### Task description:
Repeat every record below exactly as it appears.

*** Begin section ***

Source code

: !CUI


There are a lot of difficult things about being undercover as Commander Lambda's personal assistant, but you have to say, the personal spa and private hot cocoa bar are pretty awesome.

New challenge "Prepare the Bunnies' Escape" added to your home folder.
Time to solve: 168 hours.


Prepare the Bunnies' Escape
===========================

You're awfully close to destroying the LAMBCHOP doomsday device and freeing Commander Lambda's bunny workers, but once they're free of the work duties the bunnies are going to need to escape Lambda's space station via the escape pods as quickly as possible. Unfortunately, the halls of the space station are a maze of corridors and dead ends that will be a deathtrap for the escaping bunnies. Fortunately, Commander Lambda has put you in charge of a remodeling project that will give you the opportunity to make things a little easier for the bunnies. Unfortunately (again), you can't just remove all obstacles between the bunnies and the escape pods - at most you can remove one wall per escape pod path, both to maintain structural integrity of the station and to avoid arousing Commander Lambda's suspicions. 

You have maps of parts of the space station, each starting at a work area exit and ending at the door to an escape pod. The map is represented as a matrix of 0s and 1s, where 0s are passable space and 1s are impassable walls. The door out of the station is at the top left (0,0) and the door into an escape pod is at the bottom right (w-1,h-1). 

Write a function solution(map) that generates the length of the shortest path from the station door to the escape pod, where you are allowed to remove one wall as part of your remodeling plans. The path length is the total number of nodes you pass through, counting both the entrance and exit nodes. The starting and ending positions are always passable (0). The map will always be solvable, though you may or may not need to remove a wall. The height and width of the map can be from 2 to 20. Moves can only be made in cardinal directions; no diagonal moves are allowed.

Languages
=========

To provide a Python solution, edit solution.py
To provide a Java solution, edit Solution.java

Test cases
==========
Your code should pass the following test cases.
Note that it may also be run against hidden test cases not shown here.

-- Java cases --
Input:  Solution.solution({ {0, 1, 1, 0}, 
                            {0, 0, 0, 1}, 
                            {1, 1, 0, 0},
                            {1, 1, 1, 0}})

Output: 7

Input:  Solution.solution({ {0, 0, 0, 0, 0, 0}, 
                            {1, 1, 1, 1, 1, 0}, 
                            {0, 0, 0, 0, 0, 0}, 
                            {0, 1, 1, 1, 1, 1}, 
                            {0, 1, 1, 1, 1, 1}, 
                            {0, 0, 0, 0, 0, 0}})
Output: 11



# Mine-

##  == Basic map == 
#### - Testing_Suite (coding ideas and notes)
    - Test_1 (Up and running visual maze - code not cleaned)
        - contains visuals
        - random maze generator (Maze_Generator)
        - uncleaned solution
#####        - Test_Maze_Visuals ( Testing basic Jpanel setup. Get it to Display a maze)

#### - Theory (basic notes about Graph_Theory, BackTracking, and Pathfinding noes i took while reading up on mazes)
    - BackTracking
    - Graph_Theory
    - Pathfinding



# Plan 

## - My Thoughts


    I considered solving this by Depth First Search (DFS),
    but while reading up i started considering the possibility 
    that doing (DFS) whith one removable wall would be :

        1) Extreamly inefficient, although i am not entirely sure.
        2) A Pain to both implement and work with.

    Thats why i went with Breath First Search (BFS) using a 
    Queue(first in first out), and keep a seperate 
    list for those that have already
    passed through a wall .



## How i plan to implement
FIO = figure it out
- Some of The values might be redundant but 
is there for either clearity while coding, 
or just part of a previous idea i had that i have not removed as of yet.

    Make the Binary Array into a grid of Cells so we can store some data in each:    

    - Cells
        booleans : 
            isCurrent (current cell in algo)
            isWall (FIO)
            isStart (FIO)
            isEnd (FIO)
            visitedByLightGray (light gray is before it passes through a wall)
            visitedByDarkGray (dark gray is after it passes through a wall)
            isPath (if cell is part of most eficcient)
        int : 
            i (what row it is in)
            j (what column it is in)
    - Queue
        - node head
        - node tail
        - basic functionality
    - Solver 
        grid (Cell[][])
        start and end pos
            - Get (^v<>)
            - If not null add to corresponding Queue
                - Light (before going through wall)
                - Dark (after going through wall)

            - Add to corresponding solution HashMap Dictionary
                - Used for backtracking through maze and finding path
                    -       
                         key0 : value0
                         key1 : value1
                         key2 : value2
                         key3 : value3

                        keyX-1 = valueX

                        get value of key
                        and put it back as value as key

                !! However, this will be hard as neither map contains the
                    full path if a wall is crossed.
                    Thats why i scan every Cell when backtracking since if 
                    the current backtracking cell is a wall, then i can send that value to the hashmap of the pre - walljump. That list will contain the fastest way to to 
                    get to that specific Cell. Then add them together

*** End section ***

### Answer box:
Source code

: !CUI


There are a lot of difficult things about being undercover as Commander Lambda's personal assistant, but you have to say, the personal spa and private hot cocoa bar are pretty awesome.

New challenge "Prepare the Bunnies' Escape" added to your home folder.
Time to solve: 168 hours.


Prepare the Bunnies' Escape
===========================

You're awfully close to destroying the LAMBCHOP doomsday device and freeing Commander Lambda's bunny workers, but once they're free of the work duties the bunnies are going to need to escape Lambda's space station via the escape pods as quickly as possible. Unfortunately, the halls of the space station are a maze of corridors and dead ends that will be a deathtrap for the escaping bunnies. Fortunately, Commander Lambda has put you in charge of a remodeling project that will give you the opportunity to make things a little easier for the bunnies. Unfortunately (again), you can't just remove all obstacles between the bunnies and the escape pods - at most you can remove one wall per escape pod path, both to maintain structural integrity of the station and to avoid arousing Commander Lambda's suspicions. 

You have maps of parts of the space station, each starting at a work area exit and ending at the door to an escape pod. The map is represented as a matrix of 0s and 1s, where 0s are passable space and 1s are impassable walls. The door out of the station is at the top left (0,0) and the door into an escape pod is at the bottom right (w-1,h-1). 

Write a function solution(map) that generates the length of the shortest path from the station door to the escape pod, where you are allowed to remove one wall as part of your remodeling plans. The path length is the total number of nodes you pass through, counting both the entrance and exit nodes. The starting and ending positions are always passable (0). The map will always be solvable, though you may or may not need to remove a wall. The height and width of the map can be from 2 to 20. Moves can only be made in cardinal directions; no diagonal moves are allowed.

Languages
=========

To provide a Python solution, edit solution.py
To provide a Java solution, edit Solution.java

Test cases
==========
Your code should pass the following test cases.
Note that it may also be run against hidden test cases not shown here.

-- Java cases --
Input:  Solution.solution({ {0, 1, 1, 0}, 
                            {0, 0, 0, 1}, 
                            {1, 1, 0, 0},
                            {1, 1, 1, 0}})

Output: 7

Input:  Solution.solution({ {0, 0, 0, 0, 0, 0}, 
                            {1, 1, 1, 1, 1, 0}, 
                            {0, 0, 0, 0, 0, 0}, 
                            {0, 1, 1, 1, 1, 1}, 
                            {0, 1, 1, 1, 1, 1}, 
                            {0, 0, 0, 0, 0, 0}})
Output: 11



# Mine-

##  == Basic map == 
#### - Testing_Suite (coding ideas and notes)
    - Test_1 (Up and running visual maze - code not cleaned)
        - contains visuals
        - random maze generator (Maze_Generator)
        - uncleaned solution
#####        - Test_Maze_Visuals ( Testing basic Jpanel setup. Get it to Display a maze)

#### - Theory (basic notes about Graph_Theory, BackTracking, and Pathfinding noes i took while reading up on mazes)
    - BackTracking
    - Graph_Theory
    - Pathfinding



# Plan 

## - My Thoughts


    I considered solving this by Depth First Search (DFS),
    but while reading up i started considering the possibility 
    that doing (DFS) whith one removable wall would be :

        1) Extreamly inefficient, although i am not entirely sure.
        2) A Pain to both implement and work with.

    Thats why i went with Breath First Search (BFS) using a 
    Queue(first in first out), and keep a seperate 
    list for those that have already
    passed through a wall .



## How i plan to implement
FIO = figure it out
- Some of The values might be redundant but 
is there for either clearity while coding, 
or just part of a previous idea i had that i have not removed as of yet.

    Make the Binary Array into a grid of Cells so we can store some data in each:    

    - Cells
        booleans : 
            isCurrent (current cell in algo)
            isWall (FIO)
            isStart (FIO)
            isEnd (FIO)
            visitedByLightGray (light gray is before it passes through a wall)
            visitedByDarkGray (dark gray is after it passes through a wall)
            isPath (if cell is part of most eficcient)
        int : 
            i (what row it is in)
            j (what column it is in)
    - Queue
        - node head
        - node tail
        - basic functionality
    - Solver 
        grid (Cell[][])
        start and end pos
            - Get (^v<>)
            - If not null add to corresponding Queue
                - Light (before going through wall)
                - Dark (after going through wall)

            - Add to corresponding solution HashMap Dictionary
                - Used for backtracking through maze and finding path
                    -       
                         key0 : value0
                         key1 : value1
                         key2 : value2
                         key3 : value3

                        keyX-1 = valueX

                        get value of key
                        and put it back as value as key

                !! However, this will be hard as neither map contains the
                    full path if a wall is crossed.
                    Thats why i scan every Cell when backtracking since if 
                    the current backtracking cell is a wall, then i can send that value to the hashmap of the pre - walljump. That list will contain the fastest way to to 
                    get to that specific Cell. Then add them together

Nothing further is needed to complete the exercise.